Why taxes are important

by Linda Beale

Why taxes are important
crossposted with Ataxingmatter

The so-called tea party adherents and many libertarians, treat taxes as robbery, thinking that “it’s mine and the government has no right to it.”  That crazytalk, which most would realize if they ever had the opportunity to live in the brute-force world of no taxation.  It would be oligarch rule or the wild west without the civilizing influence of towns with governments and sheriffs to keep order.

With midterm election day just around the corner, maybe it’s worth reminding everybody about the reason that all advanced countries have strong tax systems.  It’s likely the case that none of us really enjoys paying taxes, and some of us complain about them all the time.  But most of us recognize that taxes are a necessary part of supporting a democratic government and a civil society.  Without a tax system, the rich and powerful would be able to do whatever they wanted.  There’d be no FBI or SEC to investigate their wrongdoing, no cops to arrest them, no courts to bring them to justice, no prisons to put them in.  Most of the rest of us would be subjected to conditions closely resembling slavery–or at least the conditions of the early twentieth century, when mineworkers could be bullied, beatup and even killed by “Pinkerton” thugs hired by mineowners, when union representatives might be murdered to keep them from inspiring workers to join together to fight the owners for reasonable wages and benefits, when old people had nothing but the charity of neighbors and families to live on, because companies didn’t provide pensions and there was no Social Security organization in government.

As Oliver Wendell Holmes said, taxes are the price we pay for a civilized society.  Luckily, there is an increasing attention to this issue in the blog world, to counter the “taxes are evil” mantra of the neo-conservative and libertarian right.

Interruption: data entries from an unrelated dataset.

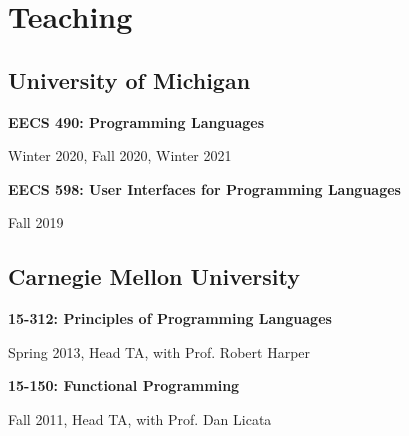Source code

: \documentclass[10pt,letterpaper]{article}
\renewenvironment{itemize}{
  \begin{list}{}{
    \setlength{\leftmargin}{1.25em}
    \setlength{\itemsep}{0.25em}
    \setlength{\parskip}{0pt}
    \setlength{\parsep}{0.2em}
  }
}{
  \end{list}
}
\begin{document}
%


\section*{Teaching}
\subsection*{University of Michigan}
\begin{itemize}
  \item \textbf{EECS 490: Programming Languages} 
    \begin{itemize}
      \item Winter 2020, Fall 2020, Winter 2021
    \end{itemize}
  \item \textbf{EECS 598: User Interfaces for Programming Languages}
    \begin{itemize} 
      \item Fall 2019
    \end{itemize}
\end{itemize}

\subsection*{Carnegie Mellon University}
\begin{itemize}
  \item \textbf{15-312: Principles of Programming Languages} 
        \begin{itemize}
          \item Spring 2013, Head TA, with Prof. Robert Harper
        \end{itemize}
  \item \textbf{15-150: Functional Programming}
      \begin{itemize}
        \item Fall 2011, Head TA, with Prof. Dan Licata
      \end{itemize}
\end{itemize}
\end{document}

See e.g. (in addition to the information here on ataxingmatter):

I Heart Taxes  (see, e.g., Baby, Taxes Drive Your Car, regarding federal funding for satellites making the GPS system possible)

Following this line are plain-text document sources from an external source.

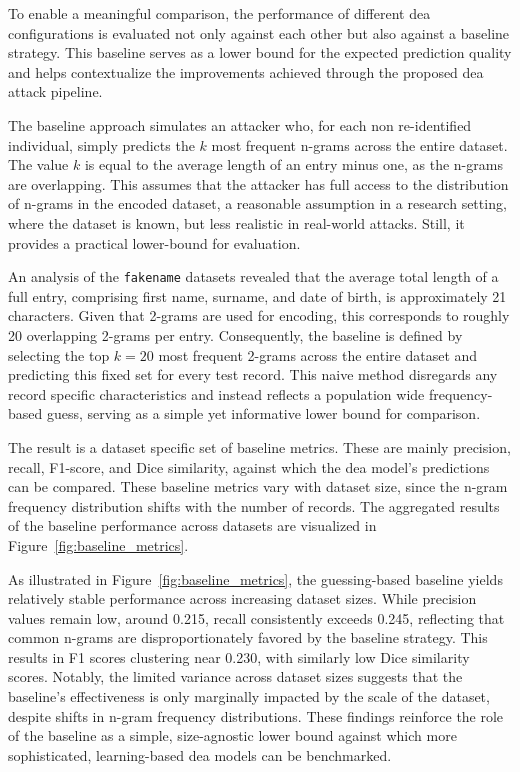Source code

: To enable a meaningful comparison, the performance of different \ac{dea} configurations is evaluated not only against each other but also against a baseline strategy.
This baseline serves as a lower bound for the expected prediction quality and helps contextualize the improvements achieved through the proposed \ac{dea} attack pipeline.

The baseline approach simulates an attacker who, for each non re-identified individual, simply predicts the $k$ most frequent n-grams across the entire dataset.
The value $k$ is equal to the average length of an entry minus one, as the n-grams are overlapping.
This assumes that the attacker has full access to the distribution of n-grams in the encoded dataset, a reasonable assumption in a research setting, where the dataset is known, but less realistic in real-world attacks.
Still, it provides a practical lower-bound for evaluation.

An analysis of the \texttt{fakename} datasets revealed that the average total length of a full entry, comprising first name, surname, and date of birth, is approximately 21 characters.
Given that 2-grams are used for encoding, this corresponds to roughly 20 overlapping 2-grams per entry.
Consequently, the baseline is defined by selecting the top $k=20$ most frequent 2-grams across the entire dataset and predicting this fixed set for every test record.
This naive method disregards any record specific characteristics and instead reflects a population wide frequency-based guess, serving as a simple yet informative lower bound for comparison.

The result is a dataset specific set of baseline metrics.
These are mainly precision, recall, F1-score, and Dice similarity, against which the \ac{dea} model's predictions can be compared.
These baseline metrics vary with dataset size, since the n-gram frequency distribution shifts with the number of records.
The aggregated results of the baseline performance across datasets are visualized in Figure~\ref{fig:baseline_metrics}.

As illustrated in Figure~\ref{fig:baseline_metrics}, the guessing-based baseline yields relatively stable performance across increasing dataset sizes.
While precision values remain low, around 0.215, recall consistently exceeds 0.245, reflecting that common n-grams are disproportionately favored by the baseline strategy.
This results in F1 scores clustering near 0.230, with similarly low Dice similarity scores.
Notably, the limited variance across dataset sizes suggests that the baseline’s effectiveness is only marginally impacted by the scale of the dataset, despite shifts in n-gram frequency distributions.
These findings reinforce the role of the baseline as a simple, size-agnostic lower bound against which more sophisticated, learning-based \ac{dea} models can be benchmarked.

Kay Bell, The Good Side of Taxes

The Tax Literacy Project

Taxes support democracy.  Taxes fund government services and goods, including court systems and national defense, which protect your life, your property, and your constitutional rights.
Taxes support economic growth.  Governments use taxes to encourage economic growth in numerous ways such as maintaining a stable currency, enacting and enforcing laws that protect both workers and employers (their life and property), and helping to build and maintain large and dependable energy, transportation and communication systems.
Taxes support your daily quality of life.  Taxes help you and your family buy a house, breathe clean air, have safe food and drugs, and travel safely and efficiently on highways, trains, and planes.  Taxes help pay for your health care (in the form of tax benefits or direct care) and they pay to educate you and your family.  Taxes help you at work (e.g. enforce contracts, provide safe workplace) and help you at play (e.g. national parks).